Source data:
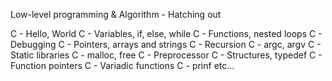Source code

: Low-level programming & Algorithm - Hatching out

C - Hello, World
C - Variables, if, else, while
C - Functions, nested loops
C - Debugging
C - Pointers, arrays and strings
C - Recursion
C - argc, argv
C - Static libraries
C - malloc, free
C - Preprocessor
C - Structures, typedef
C - Function pointers
C - Variadic functions
C - prinf
etc...
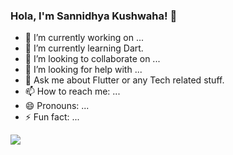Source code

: ### Hola, I'm Sannidhya Kushwaha! 👋

- 🔭 I’m currently working on ...
- 🌱 I’m currently learning Dart.
- 👯 I’m looking to collaborate on ...
- 🤔 I’m looking for help with ...
- 💬 Ask me about Flutter or any Tech related stuff.
- 📫 How to reach me: ...
- 😄 Pronouns: ...
- ⚡ Fun fact: ...
<img src="https://github-readme-stats.vercel.app/api?username=sannidhya-kushwaha&&show_icons=true&title_color=ffffff&icon_color=bb2acf&text_color=daf7dc&bg_color=191919">
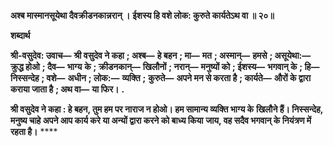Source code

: **अश्ब मास्मानसूयेथा दैवक्रीडनकान्नरान् ।** **ईशस्य हि वशे लोक: कुरुते कार्यतेऽथ वा ॥ २०॥** 

**शब्दार्थ** 

**श्री-वसुदेव: उवाच—** **श्री वसुदेव ने कहा** **; अश्ब—** **हे बहन** **; मा—** **मत** **; अस्मान्—** **हमसे** **; असूयेथा:—** **क्रुद्ध होओ** **; दैव—** **भाग्य** **के** **; क्रीडनकान्—** **खिलौनों** **; नरान्—** **मनुष्यों को** **; ईशस्य—** **भगवान् के** **; हि—** **निस्सन्देह** **; वशे—** **अधीन** **; लोक:—** **व्यक्ति** **;** **कुरुते—** **अपने मन से करता है** **; कार्यते—** **औरों के द्वारा कराया जाता है** **; अथ वा—** **या फिर।** **.** 

**श्री वसुदेव ने कहा : हे बहन, तुम हम पर नाराज न होओ। हम सामान्य व्यक्ति भाग्य के** **खिलौने हैं। निस्सन्देह, मनुष्य चाहे अपने आप कार्य करे या अन्यों द्वारा करने को बाध्य किया** **जाय, वह सदैव भगवान् के नियंत्रण में रहता है।** **** 
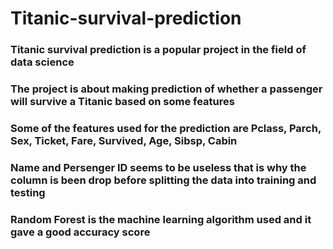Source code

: # Titanic-survival-prediction
### Titanic survival prediction is a popular project in the field of data science
### The project is about making prediction of whether a passenger will survive a Titanic based on some features
### Some of the features used for the prediction are Pclass, Parch, Sex, Ticket, Fare, Survived, Age, Sibsp, Cabin 
### Name and Persenger ID seems to be useless that is why the column is been drop before splitting the data into training and testing
### Random Forest is the machine learning algorithm used and it gave a good accuracy score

Task item: Your answer should be a single number: the tally of lines in the entries that include the word "about".

Answer to this problem: 2